Within the listing that follows, reproduce exactly the lines starting at the line with "that is typically" and ending at the line with "current event (CC)", inclusive, and only those. Pictures are dropped.

→ **Data for this task**
# # # # #

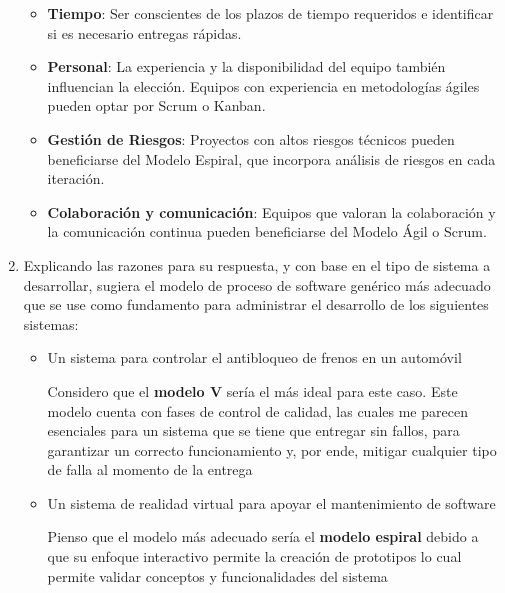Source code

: \begin{enumerate}
\begin{itemize}
                \item \textbf{Tiempo}: Ser conscientes de los plazos de tiempo requeridos e
                    identificar si es necesario entregas rápidas.

                \item \textbf{Personal}: La experiencia y la disponibilidad del equipo también
                    influencian la elección. Equipos con experiencia en metodologías
                    ágiles pueden optar por Scrum o Kanban.

                \item \textbf{Gestión de Riesgos}: Proyectos con altos riesgos técnicos pueden
                    beneficiarse del Modelo Espiral, que incorpora análisis de riesgos en
                    cada iteración.

                \item \textbf{Colaboración y comunicación}: Equipos que valoran la colaboración
                    y la comunicación continua pueden beneficiarse del Modelo Ágil o Scrum.
            \end{itemize}

        \item Explicando las razones para su respuesta, y con base en el tipo de sistema a
            desarrollar, sugiera el modelo de proceso de software genérico más adecuado que
            se use como fundamento para administrar el desarrollo de los siguientes sistemas:

            \begin{itemize}
                \item Un sistema para controlar el antibloqueo de frenos en un automóvil

                    Considero que el \textbf{modelo V} sería el más ideal para este caso.
                    Este modelo cuenta con fases de control de calidad, las cuales me parecen
                    esenciales para un sistema que se tiene que entregar sin fallos, para
                    garantizar un correcto funcionamiento y, por ende, mitigar cualquier
                    tipo de falla al momento de la entrega

                \item Un sistema de realidad virtual para apoyar el mantenimiento de software

                    Pienso que el modelo más adecuado sería el \textbf{modelo espiral} debido
                    a que su enfoque interactivo permite la creación de prototipos lo cual
                    permite validar conceptos y funcionalidades del sistema


\end{itemize}
\end{enumerate}
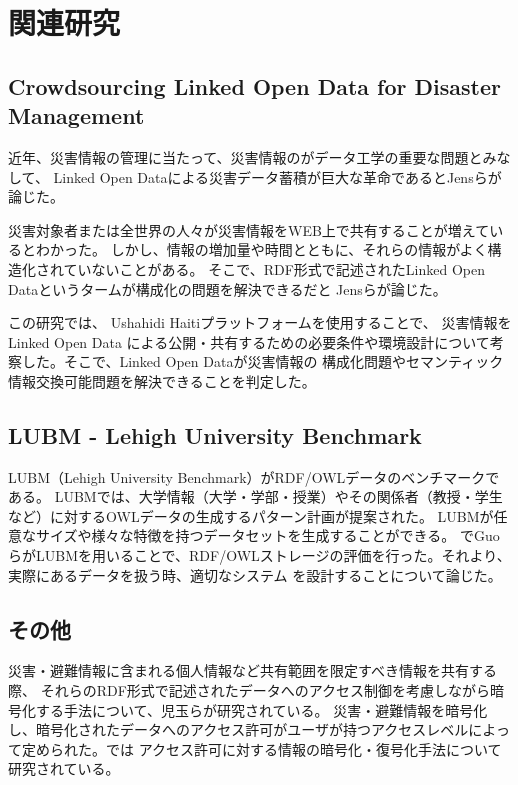 ﻿%
\chapter{関連研究}

\section{Crowdsourcing Linked Open Data for Disaster Management}

近年、災害情報の管理に当たって、災害情報のがデータ工学の重要な問題とみなして、
Linked Open Dataによる災害データ蓄積が巨大な革命であるとJensら\cite{cite:opendata}が論じた。

災害対象者または全世界の人々が災害情報をWEB上で共有することが増えているとわかった。
しかし、情報の増加量や時間とともに、それらの情報がよく構造化されていないことがある。
そこで、RDF形式で記述されたLinked Open Dataというタームが構成化の問題を解決できるだと
Jensら\cite{cite:opendata}が論じた。 

この研究では、 Ushahidi Haitiプラットフォームを使用することで、 災害情報をLinked Open Data
による公開・共有するための必要条件や環境設計について考察した。そこで、Linked Open Dataが災害情報の
構成化問題やセマンティック情報交換可能問題を解決できることを判定した。

\section{LUBM - Lehigh University Benchmark}

LUBM（Lehigh University Benchmark）がRDF/OWLデータのベンチマークである。
LUBMでは、大学情報（大学・学部・授業）やその関係者（教授・学生など）に対するOWLデータの生成するパターン計画が提案された。
LUBMが任意なサイズや様々な特徴を持つデータセットを生成することができる。
\cite{cite:lubm}でGuoらがLUBMを用いることで、RDF/OWLストレージの評価を行った。それより、実際にあるデータを扱う時、適切なシステム
を設計することについて論じた。

\section{その他}

災害・避難情報に含まれる個人情報など共有範囲を限定すべき情報を共有する際、
それらのRDF形式で記述されたデータへのアクセス制御を考慮しながら暗号化する手法について、児玉らが研究されている\cite{cite:kodama}。
災害・避難情報を暗号化し、暗号化されたデータへのアクセス許可がユーザが持つアクセスレベルによって定められた。\cite{cite:kodama}では
アクセス許可に対する情報の暗号化・復号化手法について研究されている。


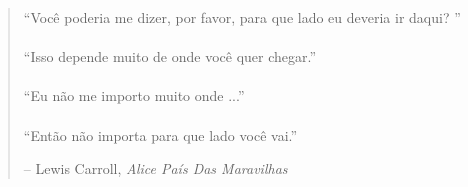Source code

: 
\newpage \vspace*{4cm}
\thispagestyle{empty}
\begin{quotation}
\begin{center}
  \large
  \enquote{Você poderia me dizer, por favor, para que lado eu deveria ir daqui? } \\~\\
  \enquote{Isso depende muito de onde você quer chegar.} \\~\\
  \enquote{Eu não me importo muito onde ...} \\~\\
  \enquote{Então não importa para que lado você vai.}
\end{center}
\begin{flushright} -- Lewis Carroll, \textit{Alice País Das Maravilhas}\end{flushright}
\end{quotation}
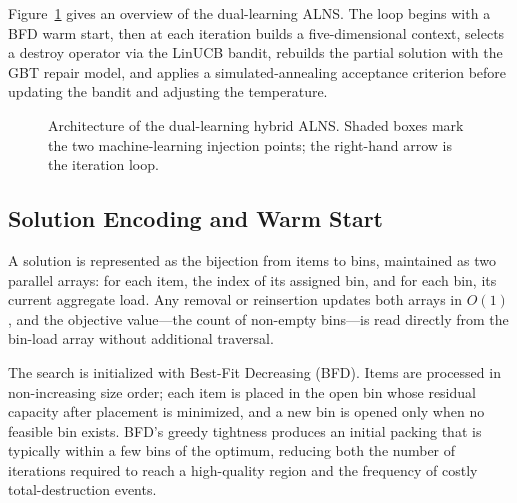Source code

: \documentclass[conference]{IEEEtran}
\begin{document}
Figure~\ref{fig:arch} gives an overview of the dual-learning ALNS. The loop begins with a BFD warm start, then at each iteration builds a five-dimensional context, selects a destroy operator via the LinUCB bandit, rebuilds the partial solution with the GBT repair model, and applies a simulated-annealing acceptance criterion before updating the bandit and adjusting the temperature.

\begin{figure}[H]
	\centering
	\caption{Architecture of the dual-learning hybrid ALNS. Shaded boxes mark the two
		machine-learning injection points; the right-hand arrow is the iteration loop.}
	\label{fig:arch}
\end{figure}

\subsection{Solution Encoding and Warm Start}
A solution is represented as the bijection from items to bins, maintained as
two parallel arrays: for each item, the index of its assigned bin, and for each
bin, its current aggregate load.  Any removal or reinsertion updates both arrays
in $O(1)$, and the objective value---the count of non-empty bins---is read
directly from the bin-load array without additional traversal.

The search is initialized with Best-Fit Decreasing (BFD).  Items are processed
in non-increasing size order; each item is placed in the open bin whose
residual capacity after placement is minimized, and a new bin is opened only
when no feasible bin exists.  BFD's greedy tightness produces an initial packing
that is typically within a few bins of the optimum, reducing both the number of
iterations required to reach a high-quality region and the frequency of costly
total-destruction events.
\end{document}
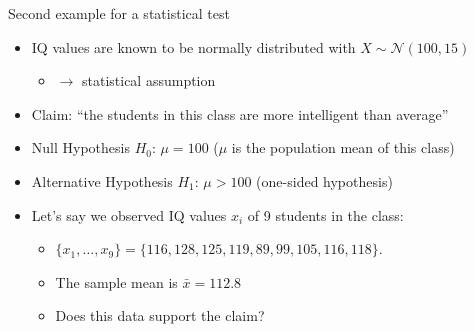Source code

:\begin{frame}[c]{Second example for a statistical test}

\begin{itemize}
\item IQ values are known to be normally distributed with $X \sim
\mathcal{N}(100,15)$
\begin{itemize}
\item$\to$ statistical assumption
\end{itemize}
\item Claim: \alert{``the students in this class are more intelligent
than average''}
\bigskip
\pause
\item \alert{Null Hypothesis $H_0$}: $\mu=100$ ($\mu$ is the population
mean of this class)
\item \alert{Alternative Hypothesis $H_1$}: $\mu>100$ (\alert{one-sided} hypothesis)

\bigskip
\pause

\item Let's say we observed IQ values $x_i$ of 9 students in the class:
\begin{itemize}
\item $\{x_1,\dots,x_9\} = \{116, 128, 125, 119, 89, 99, 105, 116, 118\}$.
\item The \alert{sample mean} is $\bar{x}=112.8$
\item Does this data support the claim?
\end{itemize}	

\end{itemize}	

\end{frame}
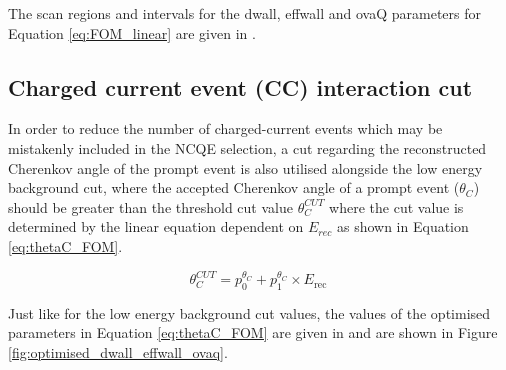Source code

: The scan regions and intervals for the dwall, effwall and ovaQ parameters for Equation \ref{eq:FOM_linear} are given in \cite{Abe_2019}. 

\subsection{Charged current event (CC) interaction cut}

In order to reduce the number of charged-current events which may be mistakenly included in the NCQE selection, a cut regarding the reconstructed Cherenkov angle of the prompt event  is also utilised alongside the low energy background cut, where the accepted Cherenkov angle of a prompt event ($\theta_{C}$) should be greater than the threshold cut value $\theta_{C}^{CUT}$ where the cut value is determined by the linear equation dependent on $E_{rec}$ as shown in Equation \ref{eq:thetaC_FOM}.

\begin{equation}
    \theta_{C}^{C U T}=p_{0}^{\theta_{C}}+p_{1}^{\theta_{C}} \times E_{\text {rec }}
    \label{eq:thetaC_FOM} 
\end{equation}

Just like for the low energy background cut values, the values of the optimised parameters in Equation \ref{eq:thetaC_FOM} are given in \cite{Abe_2019} and are shown in Figure \ref{fig:optimised_dwall_effwall_ovaq}.


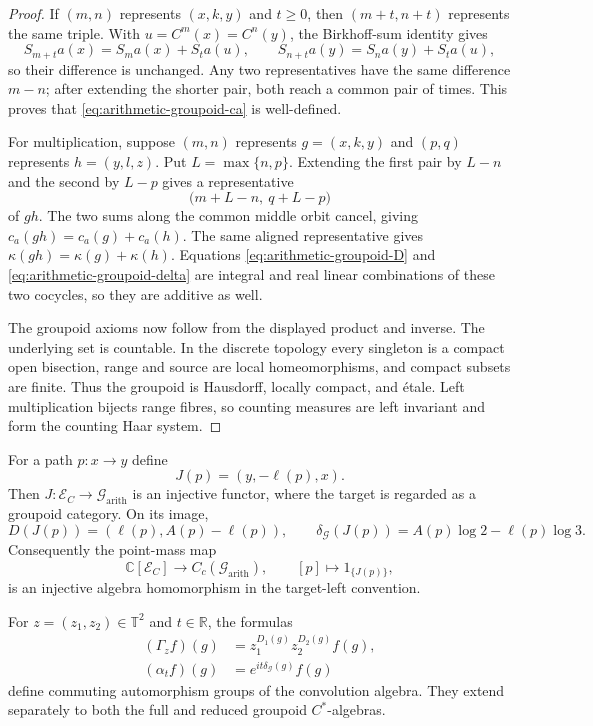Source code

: \begin{proof}
If $(m,n)$ represents $(x,k,y)$ and $t\geq0$, then
$(m+t,n+t)$ represents the same triple.  With
$u=C^m(x)=C^n(y)$, the Birkhoff-sum identity gives
\[
 S_{m+t}a(x)=S_ma(x)+S_ta(u),\qquad
 S_{n+t}a(y)=S_na(y)+S_ta(u),
\]
so their difference is unchanged.  Any two representatives have the same
difference $m-n$; after extending the shorter pair, both reach a common pair
of times.  This proves that \eqref{eq:arithmetic-groupoid-ca} is
well-defined.

For multiplication, suppose $(m,n)$ represents $g=(x,k,y)$ and $(p,q)$
represents $h=(y,l,z)$.  Put $L=\max\{n,p\}$.  Extending the first pair by
$L-n$ and the second by $L-p$ gives a representative
\[
 \bigl(m+L-n,\ q+L-p\bigr)
\]
of $gh$.  The two sums along the common middle orbit cancel, giving
$c_a(gh)=c_a(g)+c_a(h)$.  The same aligned representative gives
$\kappa(gh)=\kappa(g)+\kappa(h)$.  Equations
\eqref{eq:arithmetic-groupoid-D} and
\eqref{eq:arithmetic-groupoid-delta} are integral and real linear
combinations of these two cocycles, so they are additive as well.

The groupoid axioms now follow from the displayed product and inverse.
The underlying set is countable.  In the discrete topology every singleton
is a compact open bisection, range and source are local homeomorphisms, and
compact subsets are finite.  Thus the groupoid is Hausdorff, locally compact,
and \'{e}tale.  Left multiplication bijects range fibres, so counting measures
are left invariant and form the counting Haar system.
\end{proof}

\begin{theorem}
\label{thm:path-to-arithmetic-groupoid}
For a path $p:x\to y$ define
\begin{equation}
\label{eq:path-groupoid-embedding}
 J(p)=(y,-\ell(p),x).
\end{equation}
Then $J\colon\mathcal E_C\to\mathcal G_{\mathrm{arith}}$ is an injective
functor, where the target is regarded as a groupoid category.  On its image,
\begin{equation}
\label{eq:path-groupoid-cocycle-recovery}
 D(J(p))=(\ell(p),A(p)-\ell(p)),
 \qquad
 \delta_{\mathcal G}(J(p))=A(p)\log2-\ell(p)\log3.
\end{equation}
Consequently the point-mass map
\[
 \mathbb C[\mathcal E_C]\longrightarrow C_c(\mathcal G_{\mathrm{arith}}),
 \qquad [p]\longmapsto 1_{\{J(p)\}},
\]
is an injective algebra homomorphism in the target-left convention.

For $z=(z_1,z_2)\in\mathbb T^2$ and $t\in\mathbb R$, the formulas
\begin{align}
 (\Gamma_zf)(g)&=z_1^{D_1(g)}z_2^{D_2(g)}f(g),
 \label{eq:arithmetic-groupoid-gauge}\\
 (\alpha_tf)(g)&=e^{it\delta_{\mathcal G}(g)}f(g)
 \label{eq:arithmetic-groupoid-time}
\end{align}
define commuting automorphism groups of the convolution algebra.  They
extend separately to both the full and reduced groupoid $C^*$-algebras.
\end{theorem}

# # # # #

→ **Written response**
that is typically within a few bins of the optimum, reducing both the number of
iterations required to reach a high-quality region and the frequency of costly
total-destruction events.
\end{document}
Source code

:\begin{frame}[c]{Second example for a statistical test}

\begin{itemize}
\item IQ values are known to be normally distributed with $X \sim
\mathcal{N}(100,15)$
\begin{itemize}
\item$\to$ statistical assumption
\end{itemize}
\item Claim: \alert{``the students in this class are more intelligent
than average''}
\bigskip
\pause
\item \alert{Null Hypothesis $H_0$}: $\mu=100$ ($\mu$ is the population
mean of this class)
\item \alert{Alternative Hypothesis $H_1$}: $\mu>100$ (\alert{one-sided} hypothesis)

\bigskip
\pause

\item Let's say we observed IQ values $x_i$ of 9 students in the class:
\begin{itemize}
\item $\{x_1,\dots,x_9\} = \{116, 128, 125, 119, 89, 99, 105, 116, 118\}$.
\item The \alert{sample mean} is $\bar{x}=112.8$
\item Does this data support the claim?
\end{itemize}	

\end{itemize}	

\end{frame}
Source code

: The scan regions and intervals for the dwall, effwall and ovaQ parameters for Equation \ref{eq:FOM_linear} are given in \cite{Abe_2019}. 

\subsection{Charged current event (CC) interaction cut}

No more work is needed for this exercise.